**TASK BRIEF**
Read the records beneath this task and copy every line that contains the string "Guide".

**Document images with source code**
:::::

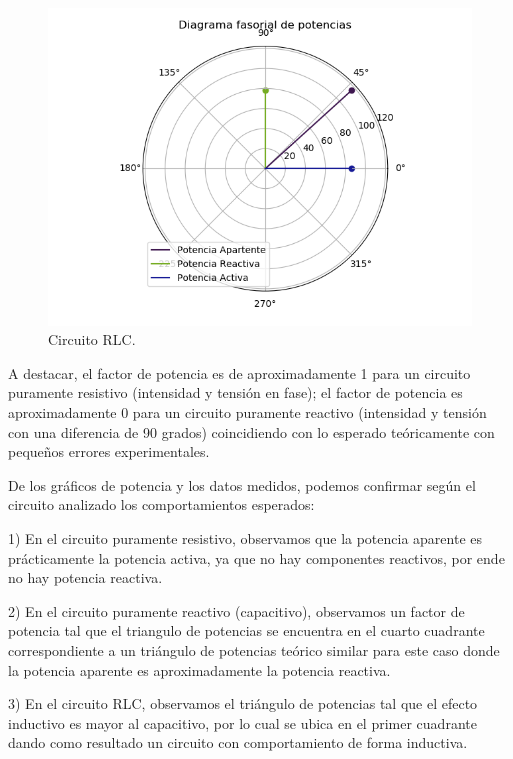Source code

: \documentclass[a4paper]{article}
\begin{document}
\begin{figure}[H]
\begin{minipage}{.5\textwidth}
\end{minipage}\\
\begin{minipage}{.5\textwidth}
  \centering
  \includegraphics[width=1.2\linewidth]{Diag-Fas-2C}
  \caption{Circuito RLC.}
\end{minipage}
\end{figure}
 A destacar, el factor de potencia es de aproximadamente 1 para un circuito puramente resistivo (intensidad y tensión en fase); el factor de potencia es aproximadamente 0 para un circuito puramente reactivo (intensidad y tensión con una diferencia de 90 grados) coincidiendo con lo esperado teóricamente con pequeños errores experimentales.
 
 De los gráficos de potencia y los datos medidos, podemos confirmar según el circuito analizado los comportamientos esperados: 
 
 1) En el circuito puramente resistivo, observamos que la potencia aparente es prácticamente la potencia activa, ya que no hay componentes reactivos, por ende no hay potencia reactiva. 
 
 2) En el circuito puramente reactivo (capacitivo), observamos un factor de potencia tal que el triangulo de potencias se encuentra en el cuarto cuadrante correspondiente a un triángulo de potencias teórico similar para este caso donde la potencia aparente es aproximadamente la potencia reactiva.
 
 3) En el circuito RLC, observamos el triángulo de potencias tal que el efecto inductivo es mayor al capacitivo, por lo cual se ubica en el primer cuadrante dando como resultado un circuito con comportamiento de forma inductiva. 
\end{document}
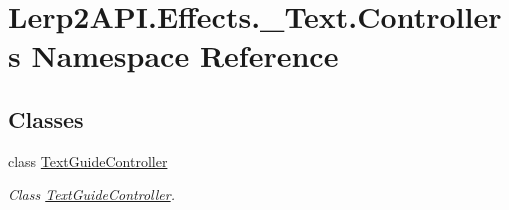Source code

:\hypertarget{namespace_lerp2_a_p_i_1_1_effects_1_1___text_1_1_controllers}{}\section{Lerp2\+A\+P\+I.\+Effects.\+\_\+\+Text.\+Controllers Namespace Reference}
\label{namespace_lerp2_a_p_i_1_1_effects_1_1___text_1_1_controllers}
\subsection*{Classes}
\begin{DoxyCompactItemize}
\item 
class \hyperlink{class_lerp2_a_p_i_1_1_effects_1_1___text_1_1_controllers_1_1_text_guide_controller}{Text\+Guide\+Controller}
\begin{DoxyCompactList}\small\item\em Class \hyperlink{class_lerp2_a_p_i_1_1_effects_1_1___text_1_1_controllers_1_1_text_guide_controller}{Text\+Guide\+Controller}. \end{DoxyCompactList}\end{DoxyCompactItemize}
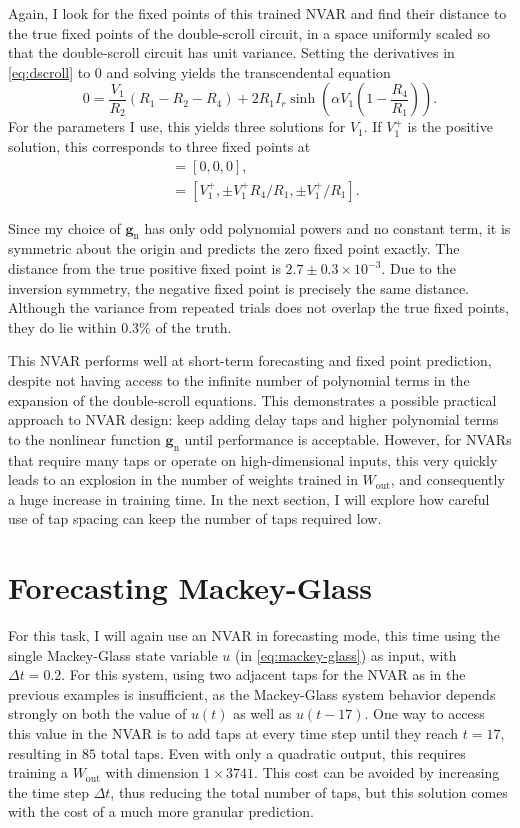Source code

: Again, I look for the fixed points of this trained NVAR and find
their distance to the true fixed points of the double-scroll circuit,
in a space uniformly scaled so that the double-scroll circuit has unit
variance. Setting the derivatives in \cref{eq:dscroll} to $0$
and solving yields the transcendental equation
\begin{equation}
  0 = \frac{V_1}{R_2}(R_1 - R_2 - R_4) + 2 R_1 I_r \sinh\left(\alpha V_1 \left(1 - \frac{R_4}{R_1}\right)\right).
\end{equation}
For the parameters I use, this yields three solutions for $V_1$. If
$V_1^+$ is the positive solution, this corresponds to three fixed points
at
\begin{align}
  [V_1, V_2, I] &= [0, 0, 0], \\
                &= [V_1^+, \pm V_1^+ R_4 / R_1, \pm V_1^+ / R_1].
\end{align}

Since my choice of $\bm{g}_\text{n}$ has only odd polynomial powers
and no constant term, it is symmetric about the origin and predicts
the zero fixed point exactly. The distance from the true positive
fixed point is $2.7\pm0.3\times10^{-3}$. Due to the inversion
symmetry, the negative fixed point is precisely the same
distance. Although the variance from repeated trials does not overlap
the true fixed points, they do lie within $0.3\%$ of the truth.

This NVAR performs well at short-term forecasting and fixed point
prediction, despite not having access to the infinite number of
polynomial terms in the expansion of the double-scroll equations. This
demonstrates a possible practical approach to NVAR design: keep adding
delay taps and higher polynomial terms to the nonlinear function
$\bm{g}_\text{n}$ until performance is acceptable. However, for NVARs
that require many taps or operate on high-dimensional inputs, this
very quickly leads to an explosion in the number of weights trained in
$W_\text{out}$, and consequently a huge increase in training time. In
the next section, I will explore how careful use of tap spacing can
keep the number of taps required low.

\section{Forecasting Mackey-Glass}


For this task, I will again use an NVAR in forecasting mode, this time
using the single Mackey-Glass state variable $u$ (in
\cref{eq:mackey-glass}) as input, with $\Delta t = 0.2$. For this
system, using two adjacent taps for the NVAR as in the previous
examples is insufficient, as the Mackey-Glass system behavior depends
strongly on both the value of $u(t)$ as well as $u(t - 17)$. One way
to access this value in the NVAR is to add taps at every time step
until they reach $t = 17$, resulting in $85$ total taps. Even with only a
quadratic output, this requires training a $W_\text{out}$ with
dimension $1 \times 3741$. This cost can be avoided by increasing the
time step $\Delta t$, thus reducing the total number of taps, but this
solution comes with the cost of a much more granular prediction.

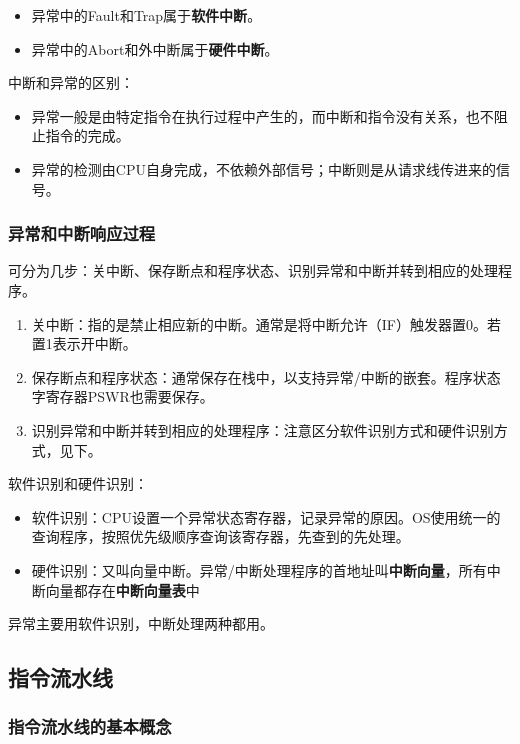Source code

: \documentclass[12pt, a4paper, oneside]{ctexart}
\begin{document}
\begin{itemize}
  \item 异常中的Fault和Trap属于\textbf{软件中断}。
  \item 异常中的Abort和外中断属于\textbf{硬件中断}。
\end{itemize}

中断和异常的区别：
\begin{itemize}
  \item 异常一般是由特定指令在执行过程中产生的，而中断和指令没有关系，也不阻止指令的完成。
  \item 异常的检测由CPU自身完成，不依赖外部信号；中断则是从请求线传进来的信号。
\end{itemize}

\subsubsection{异常和中断响应过程}

可分为几步：关中断、保存断点和程序状态、识别异常和中断并转到相应的处理程序。

\begin{enumerate}
  \item 关中断：指的是禁止相应新的中断。通常是将中断允许（IF）触发器置0。若置1表示开中断。
  \item 保存断点和程序状态：通常保存在栈中，以支持异常/中断的嵌套。程序状态字寄存器PSWR也需要保存。
  \item 识别异常和中断并转到相应的处理程序：注意区分软件识别方式和硬件识别方式，见下。
\end{enumerate}

软件识别和硬件识别：
\begin{itemize}
  \item 软件识别：CPU设置一个异常状态寄存器，记录异常的原因。OS使用统一的查询程序，按照优先级顺序查询该寄存器，先查到的先处理。
  \item 硬件识别：又叫向量中断。异常/中断处理程序的首地址叫\textbf{中断向量}，所有中断向量都存在\textbf{中断向量表}中
\end{itemize}
异常主要用软件识别，中断处理两种都用。

\subsection{指令流水线}

\subsubsection{指令流水线的基本概念}
\end{document}
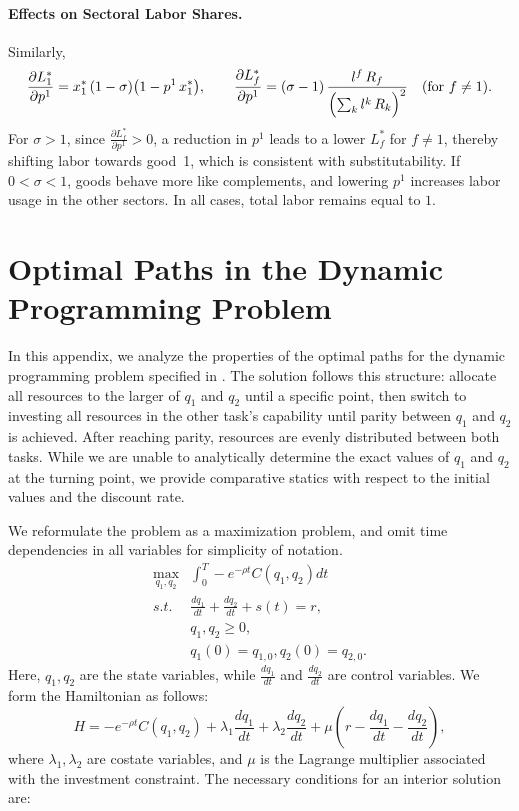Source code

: \documentclass{article}
\theoremstyle{plain}
\theoremstyle{plain}
\begin{document}
\paragraph{Effects on Sectoral Labor Shares.}
Similarly, 
\[
\frac{\partial L_{1}^*}{\partial p^1}
=
x_{1}^*\,(1-\sigma)\bigl(1 - p^1\,x_{1}^*\bigr),
\qquad
\frac{\partial L_{f}^*}{\partial p^1}
=
(\sigma-1)\,
\frac{\,l_{}^f\, R_{f}\,}{\Bigl(\sum_{k} l_{}^k\, R_{k}\Bigr)^{2}}
\quad (\text{for } f\neq 1).
\]
For $\sigma>1$, since $\frac{\partial L_{f}^*}{\partial p^1}>0$, a reduction in $p^1$ leads to a lower $L_f^*$ for $f\neq 1$, thereby shifting labor towards good~1, which is consistent with substitutability.  
If $0<\sigma<1$, goods behave more like complements, and lowering $p^1$ increases labor usage in the other sectors.  
In all cases, total labor remains equal to $1$.


\section{Optimal Paths in the Dynamic Programming Problem}
\label{app:dp_proof}

In this appendix, we analyze the properties of the optimal paths for the dynamic programming problem specified in \pageref{eq:dp_problem}.
The solution follows this structure: allocate all resources to the larger of $q_{1}$ and $q_{2}$ until a specific point, then switch to investing all resources in the other task’s capability until parity between $q_{1}$ and $q_{2}$ is achieved. 
After reaching parity, resources are evenly distributed between both tasks. 
While we are unable to analytically determine the exact values of $q_{1}$ and $q_{2}$ at the turning point, we provide comparative statics with respect to the initial values and the discount rate.

We reformulate the problem as a maximization problem, and omit time dependencies in all variables for simplicity of notation.
\begin{align*}
\max_{q_{1},q_{2}} & \int_{0}^{T}-e^{-\rho t}C(q_{1},q_{2})dt\\
s.t. & \frac{dq_{1}}{dt}+\frac{dq_{2}}{dt}+s(t)=r,\\
 & q_{1},q_{2}\geq0,\\
 & q_{1}(0)=q_{1,0},q_{2}(0)=q_{2,0}.
\end{align*}
Here, $q_{1},q_{2}$ are the state variables, while $\frac{dq_{1}}{dt}$ and $\frac{dq_{2}}{dt}$ are control variables. 
We form the Hamiltonian as follows: 
\[
H=-e^{-\rho t}C(q_{1},q_{2})+\lambda_{1}\frac{dq_{1}}{dt}+\lambda_{2}\frac{dq_{2}}{dt}+\mu\left(r-\frac{dq_{1}}{dt}-\frac{dq_{2}}{dt}\right),
\]
where $\lambda_{1},\lambda_{2}$ are costate variables, and $\mu$ is the Lagrange multiplier associated with the investment constraint.
The necessary conditions for an interior solution are: %
\end{document}
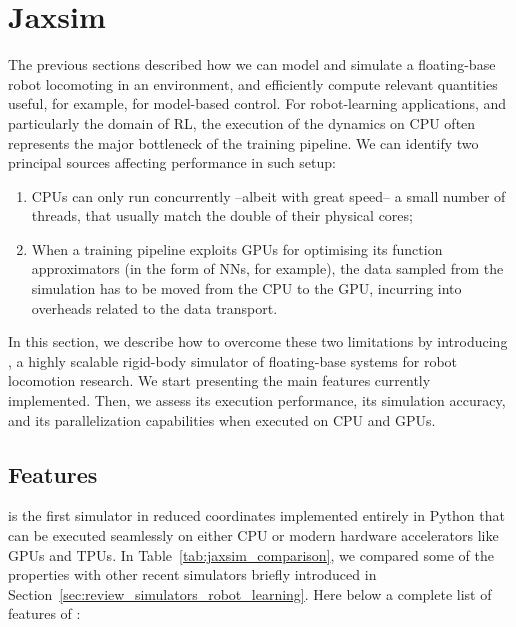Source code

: \pagebreak
\section{Jaxsim}
\label{section:jaxsim}

The previous sections described how we can model and simulate a floating-base robot locomoting in an environment, and efficiently compute relevant quantities useful, for example, for model-based control.
For robot-learning applications, and particularly the domain of \ac{RL}, the execution of the dynamics on \ac{CPU} often represents the major bottleneck of the training pipeline.
We can identify two principal sources affecting performance in such setup:

\begin{enumerate}
    \item \acp{CPU} can only run concurrently --albeit with great speed-- a small number of threads, that usually match the double of their physical cores;
    \item When a training pipeline exploits \acp{GPU} for optimising its function approximators (in the form of \acp{NN}, for example), the data sampled from the simulation has to be moved from the \ac{CPU} to the \ac{GPU}, incurring into overheads related to the data transport.
\end{enumerate}

In this section, we describe how to overcome these two limitations by introducing \jaxsim, a highly scalable rigid-body simulator of floating-base systems for robot locomotion research.
We start presenting the main features currently implemented.
Then, we assess its execution performance, its simulation accuracy, and its parallelization capabilities when executed on \ac{CPU} and \acp{GPU}.

\subsection{Features}

\jaxsim is the first simulator in reduced coordinates implemented entirely in Python that can be executed seamlessly on either \ac{CPU} or modern hardware accelerators like \acp{GPU} and \acp{TPU}.
In Table~\ref{tab:jaxsim_comparison}, we compared some of the \jaxsim properties with other recent simulators briefly introduced in Section~\ref{sec:review_simulators_robot_learning}.
Here below a complete list of features of \jaxsim:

:::::

**ANSWER TO THE EXERCISE**
class \hyperlink{class_lerp2_a_p_i_1_1_effects_1_1___text_1_1_controllers_1_1_text_guide_controller}{Text\+Guide\+Controller}
\begin{DoxyCompactList}\small\item\em Class \hyperlink{class_lerp2_a_p_i_1_1_effects_1_1___text_1_1_controllers_1_1_text_guide_controller}{Text\+Guide\+Controller}. \end{DoxyCompactList}\end{DoxyCompactItemize}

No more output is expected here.